ーー一般のコットンに使われる農薬の量はどの程度なのでしょうか?

前田剛: 直近のデータでみると、コットン農場は全世界の耕地面積の約2.5%なのですが、殺虫剤換算にすると全世界で散布される殺虫剤の約16%がコットンに使われているといいます(英国政府認定の慈善事業団体調べ。2007年)。
ーーそんなに多くの化学薬品が使われているのですね!

前田剛: 食品ではないから大量の農薬を使うという面が大きいのですが、大量生産による効率化もその一因になっています。最終製品には残留農薬はほとんどないという説もありますが、コットン製品の製造過程で大量の合成洗剤を使うから、という理由もあります。ユーザーへの影響はまずないというのが大方の見方ですが、アレルギー症状に悩む方など、肌がデリケートな方は反応することがしばしばあります。

一方でコットン農業従事者やコットン農場周辺住人への健康被害や、周辺環境の土壌汚染、大気汚染、水質汚染などの問題が広がっています。

世界のコットン農業に使われている農薬は年間20億ドル分で、そのうち8億1900万ドル分がWHO(世界保健機関)に有害物質に指定されているという英国の調査機関の報告書もあります。
ーーコットンの生産にはどのような人が携わっているのですか?

前田剛: コットンの全生産量の75%以上が貧困国で生産されており、コットン農業従事者の99%が発展途上国の人たちです。

アメリカのオーガニックコットン農場での収穫のもよう

コットン生産量が世界第5位のアメリカは、生産面で限りなく合理化、効率化しています。

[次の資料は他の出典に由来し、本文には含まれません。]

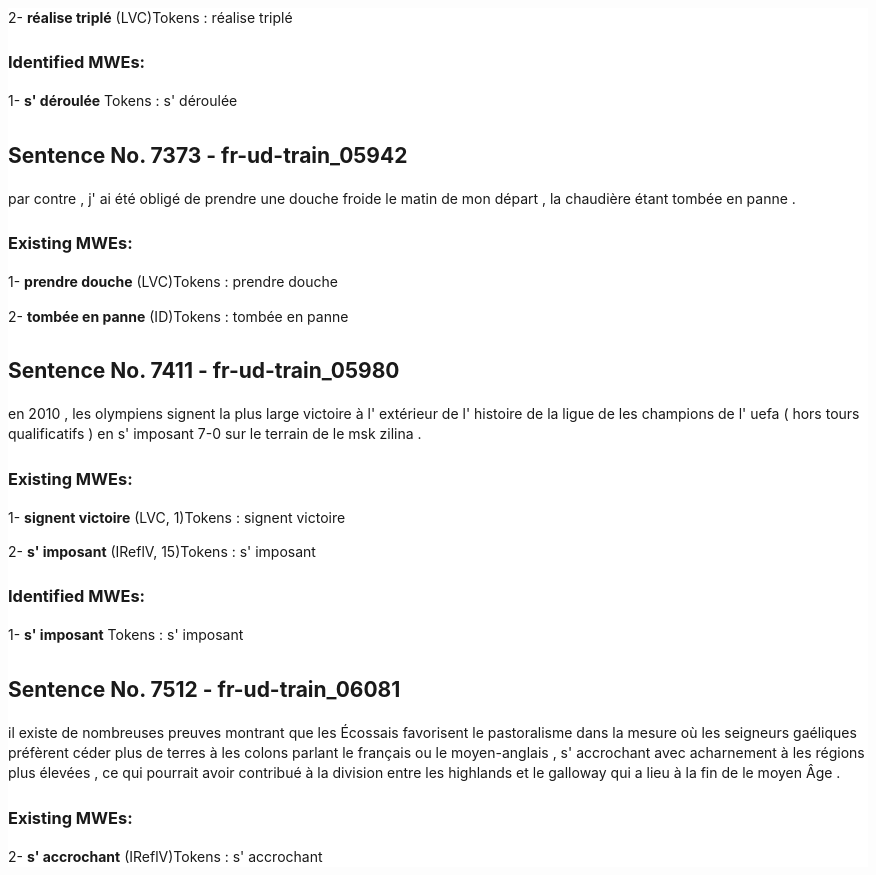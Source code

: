 2- **réalise triplé** (LVC)Tokens : 
réalise
triplé

### Identified MWEs: 
1- **s' déroulée** Tokens : 
s'
déroulée

## Sentence No. 7373 - fr-ud-train_05942
par contre , j' ai été obligé de prendre une douche froide le matin de mon départ , la chaudière étant tombée en panne . 
### Existing MWEs: 
1- **prendre douche** (LVC)Tokens : 
prendre
douche

2- **tombée en panne** (ID)Tokens : 
tombée
en
panne

## Sentence No. 7411 - fr-ud-train_05980
en 2010 , les olympiens signent la plus large victoire à l' extérieur de l' histoire de la ligue de les champions de l' uefa ( hors tours qualificatifs ) en s' imposant 7-0 sur le terrain de le msk zilina . 
### Existing MWEs: 
1- **signent victoire** (LVC, 1)Tokens : 
signent
victoire

2- **s' imposant** (IReflV, 15)Tokens : 
s'
imposant

### Identified MWEs: 
1- **s' imposant** Tokens : 
s'
imposant

## Sentence No. 7512 - fr-ud-train_06081
il existe de nombreuses preuves montrant que les Écossais favorisent le pastoralisme dans la mesure où les seigneurs gaéliques préfèrent céder plus de terres à les colons parlant le français ou le moyen-anglais , s' accrochant avec acharnement à les régions plus élevées , ce qui pourrait avoir contribué à la division entre les highlands et le galloway qui a lieu à la fin de le moyen Âge . 
### Existing MWEs: 
2- **s' accrochant** (IReflV)Tokens : 
s'
accrochant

コットンに限らず農産物は大規模農場で栽培することがほとんどで、機械化が進んでいるため耕地面積や生産量に対し農業従事者の数は非常に少ない。農薬をまくにしても機械で自動化できているし、農家の人々も農薬の毒性に関する知識や管理方法に長けているので、彼らが直接農薬の被害を受けることは考えにくいのです。

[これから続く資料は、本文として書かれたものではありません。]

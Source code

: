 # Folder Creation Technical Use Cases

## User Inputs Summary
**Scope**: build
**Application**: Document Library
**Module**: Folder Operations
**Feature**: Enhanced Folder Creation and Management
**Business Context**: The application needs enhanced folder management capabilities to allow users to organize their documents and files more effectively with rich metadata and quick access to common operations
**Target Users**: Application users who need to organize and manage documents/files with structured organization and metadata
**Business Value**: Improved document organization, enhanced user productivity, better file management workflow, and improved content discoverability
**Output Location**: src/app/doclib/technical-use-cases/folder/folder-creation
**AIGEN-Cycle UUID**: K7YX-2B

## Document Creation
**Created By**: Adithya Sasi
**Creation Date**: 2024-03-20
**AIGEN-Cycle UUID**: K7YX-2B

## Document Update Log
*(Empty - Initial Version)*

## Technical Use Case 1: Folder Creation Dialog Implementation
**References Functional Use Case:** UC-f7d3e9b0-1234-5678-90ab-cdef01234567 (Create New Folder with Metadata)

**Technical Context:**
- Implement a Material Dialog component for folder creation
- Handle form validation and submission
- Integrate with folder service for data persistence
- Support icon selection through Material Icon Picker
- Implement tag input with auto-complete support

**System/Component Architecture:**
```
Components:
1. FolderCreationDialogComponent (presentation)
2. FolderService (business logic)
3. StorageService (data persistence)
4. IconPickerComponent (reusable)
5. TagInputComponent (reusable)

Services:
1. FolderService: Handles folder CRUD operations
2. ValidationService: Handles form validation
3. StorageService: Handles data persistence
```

ところが発展途上国の場合、コットン生産に従事するのはほとんどが貧困層で、アメリカと違って小規模な農家が多い。農薬を使うにしても防護器具などを用いることなく素手でそのまま散布し、直接体に吸い込むことになるわけです。文字が読めない方も多く、農薬の分類やリスク管理も万全ではない。つまり99%の貧困層の人たちに健康被害が集中している、という現実があります。

ーーオーガニックコットンの生産は農業による環境負荷低減や、生産者の健康問題を改善するきっかけになりうるのですね。

前田剛: そうですね。オーガニックコットンの生産は、環境問題だけでなく、生産者とフェアな関係で取引でき、貧困層の自立、児童労働問題等の解決にもつながり得る、多様な可能性を秘めています。

2009−2010年度のオーガニックコットン生産の上位10カ国を見てみると、1位がインド、2位シリア、3位トルコ、4位中国、5位アメリカ、6位タンザニア、ウガンダ、ペルー、エジプト、マリと続きます。メイド・イン・アースのアイテムに使うオーガニックコットン原綿の主な原産国は、インド、アメリカ、トルコ、ペルー、タンザニア、ウガンダ、そしてカンボジアです。

特に今後力を入れていきたいのが、「NPO法人地雷原を綿畑に!Nature Saves Cambodia!」と共同で、カンボジアの地雷原でオーガニックコットンを栽培し、地雷被害者を含む現地の人たちに手つむぎによる紡績、織りなどの就業機会をつくり、それをメイド・イン・アースが商品として販売するという「WITH PEACE(ウィズ・ピース)」というプロジェクトです。